For instance, say an account manager has a goal to achieve a 40% win rate in 2020. She and her manager are alerted on key milestones to meet that goal. When she closes a key deal in the CRM system that brings her over the threshold needed for 40%, goal completion is automatically reflected in the performance management dashboard. Her manager is alerted, and the team can even have a real-time conversation on the performance management dashboard.
How HR Can Use a Talent Management Dashboard
A business can’t execute its strategy without the right people. The role of human resources has grown, from solely managing the administrative functions required to keep people employed to providing and anticipating what they need to be successful and grow with the company.
Access to data in a dashboard format as part of a comprehensive human resources management system provides those insight and answers.
For instance, SHRM points to how the U.S. General Services Administration (GSA) in Washington, D.C. uses its dashboard. Eying a strategic goal of creating a more-flexible workplace, reducing unneeded building space and limiting its carbon footprint, the GSA wanted to track levels of staff telework in various departments. A team extracted and aggregated telework hours coded in a payroll system and made the data available across divisions in an interactive dashboard.
Free HR Dashboard Template
The key to a good dashboard, again, is providing the right data in a format that is relevant to the audience. Some users may need ad-hoc capabilities, while others may want to see snapshots. HR leaders may need the ability to drill down into details behind the turnover tile on the dashboard, while executives may just need the overall rate.
This customizable template includes some visualizations to consider including on an HR dashboard.
Take Your Talent Management Dashboard to the Next Level With HR Software
Remember, talent management is an integrated process. Recruiting can’t work in a silo from training, the training department can’t work without performance management and compensation can’t work without access to performance management data. When information comes from too many sources or is largely unstructured, it’s time-consuming to compile manually and, in some cases, hard to trust. But when performance management is natively connected to all business data through an ERP, individual goals are more aligned with business objectives.

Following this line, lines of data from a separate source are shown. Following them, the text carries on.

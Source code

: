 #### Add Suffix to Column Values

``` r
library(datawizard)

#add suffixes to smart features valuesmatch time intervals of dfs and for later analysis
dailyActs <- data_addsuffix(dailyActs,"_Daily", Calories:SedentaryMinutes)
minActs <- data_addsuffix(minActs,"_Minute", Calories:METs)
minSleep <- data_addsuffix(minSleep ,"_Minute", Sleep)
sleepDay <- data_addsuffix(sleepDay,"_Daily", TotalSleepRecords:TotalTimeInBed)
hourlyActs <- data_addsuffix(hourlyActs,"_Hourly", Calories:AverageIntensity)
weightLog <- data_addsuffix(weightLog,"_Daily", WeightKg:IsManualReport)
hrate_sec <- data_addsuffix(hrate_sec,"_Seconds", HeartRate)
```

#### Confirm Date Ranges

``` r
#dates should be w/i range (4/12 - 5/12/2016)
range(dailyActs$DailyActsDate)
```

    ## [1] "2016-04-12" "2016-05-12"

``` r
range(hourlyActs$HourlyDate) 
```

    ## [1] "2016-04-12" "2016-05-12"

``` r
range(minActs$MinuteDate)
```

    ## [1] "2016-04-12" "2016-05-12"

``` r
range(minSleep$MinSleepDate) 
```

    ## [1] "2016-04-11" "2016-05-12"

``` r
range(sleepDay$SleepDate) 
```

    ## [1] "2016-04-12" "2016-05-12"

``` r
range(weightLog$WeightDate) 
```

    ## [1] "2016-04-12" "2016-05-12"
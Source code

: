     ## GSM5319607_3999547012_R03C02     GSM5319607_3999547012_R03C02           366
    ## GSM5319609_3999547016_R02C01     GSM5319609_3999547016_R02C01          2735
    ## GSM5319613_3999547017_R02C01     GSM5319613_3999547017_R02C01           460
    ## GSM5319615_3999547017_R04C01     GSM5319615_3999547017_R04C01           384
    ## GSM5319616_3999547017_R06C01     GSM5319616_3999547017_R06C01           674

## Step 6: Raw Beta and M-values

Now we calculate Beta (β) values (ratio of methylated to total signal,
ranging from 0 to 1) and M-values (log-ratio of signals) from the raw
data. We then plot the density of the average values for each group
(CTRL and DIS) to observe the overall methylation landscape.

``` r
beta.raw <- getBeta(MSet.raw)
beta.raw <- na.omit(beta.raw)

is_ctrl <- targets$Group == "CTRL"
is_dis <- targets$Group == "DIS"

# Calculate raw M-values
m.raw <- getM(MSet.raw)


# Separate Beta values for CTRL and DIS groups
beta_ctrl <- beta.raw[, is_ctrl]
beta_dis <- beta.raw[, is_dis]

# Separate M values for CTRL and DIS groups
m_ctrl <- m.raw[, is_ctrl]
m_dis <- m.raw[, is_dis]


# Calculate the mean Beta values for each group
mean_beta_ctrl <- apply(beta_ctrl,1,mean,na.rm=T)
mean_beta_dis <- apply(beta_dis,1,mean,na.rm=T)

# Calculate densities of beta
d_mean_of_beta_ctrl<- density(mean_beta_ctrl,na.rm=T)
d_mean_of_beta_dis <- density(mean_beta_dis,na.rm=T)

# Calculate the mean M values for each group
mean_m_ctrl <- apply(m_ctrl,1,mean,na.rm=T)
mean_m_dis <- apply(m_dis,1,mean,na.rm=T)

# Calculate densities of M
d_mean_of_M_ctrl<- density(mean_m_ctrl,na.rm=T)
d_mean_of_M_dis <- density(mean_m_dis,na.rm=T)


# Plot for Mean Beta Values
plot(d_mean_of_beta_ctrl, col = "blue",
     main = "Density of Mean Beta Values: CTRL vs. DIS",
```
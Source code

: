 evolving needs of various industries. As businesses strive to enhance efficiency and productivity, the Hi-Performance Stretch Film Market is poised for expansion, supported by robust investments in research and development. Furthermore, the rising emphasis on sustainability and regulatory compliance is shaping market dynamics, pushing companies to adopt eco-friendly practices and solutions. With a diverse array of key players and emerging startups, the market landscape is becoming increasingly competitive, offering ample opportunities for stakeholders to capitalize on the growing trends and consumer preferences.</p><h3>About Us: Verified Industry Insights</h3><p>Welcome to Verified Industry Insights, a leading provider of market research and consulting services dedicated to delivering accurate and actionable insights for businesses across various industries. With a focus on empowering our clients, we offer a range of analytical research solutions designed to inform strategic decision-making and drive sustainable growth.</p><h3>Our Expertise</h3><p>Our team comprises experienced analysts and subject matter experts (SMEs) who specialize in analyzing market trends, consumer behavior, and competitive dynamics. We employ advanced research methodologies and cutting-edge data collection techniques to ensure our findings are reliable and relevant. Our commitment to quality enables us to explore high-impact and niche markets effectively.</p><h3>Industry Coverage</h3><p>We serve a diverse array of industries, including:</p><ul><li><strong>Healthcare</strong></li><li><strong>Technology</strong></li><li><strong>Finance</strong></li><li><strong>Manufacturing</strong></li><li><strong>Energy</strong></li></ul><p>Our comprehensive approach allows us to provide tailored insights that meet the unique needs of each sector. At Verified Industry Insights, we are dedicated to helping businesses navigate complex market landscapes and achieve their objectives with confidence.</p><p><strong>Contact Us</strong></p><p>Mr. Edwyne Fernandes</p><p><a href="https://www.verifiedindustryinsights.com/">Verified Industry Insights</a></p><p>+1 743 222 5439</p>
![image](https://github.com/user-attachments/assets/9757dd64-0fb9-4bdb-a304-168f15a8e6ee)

With all HR data centralized within NetSuite, the benefits extend beyond providing easy access to data for HR leaders to monitor termination trends, complete common tasks and manage the entire employee lifecycle from a single, personalized dashboard. Managers can use self-service capabilities not only for analysis, but to accomplish common HR tasks such as approving time-off requests; initiating a salary change, promotion or transfer; and reviewing compensation history. And, financial leaders can easily see if a downturn in revenue is related to, for instance, an open sales position, or why a certain location is experiencing higher-than-average turnover.
Leveraging this integrated data, SuitePeople provides an out-of-the-box dashboard that displays KPIs such as employee turnover, open job requisitions, unapproved time off requests, revenue by employee and more. Turnover KPIs can be broken down by demographics and by time period. The dashboard even shows employee engagement metrics like the number of kudos awarded.
By better analyzing talent trends, HR can empower business leaders to put changes in place that will drive employee engagement and enable an overall better employee experience—which benefits everyone.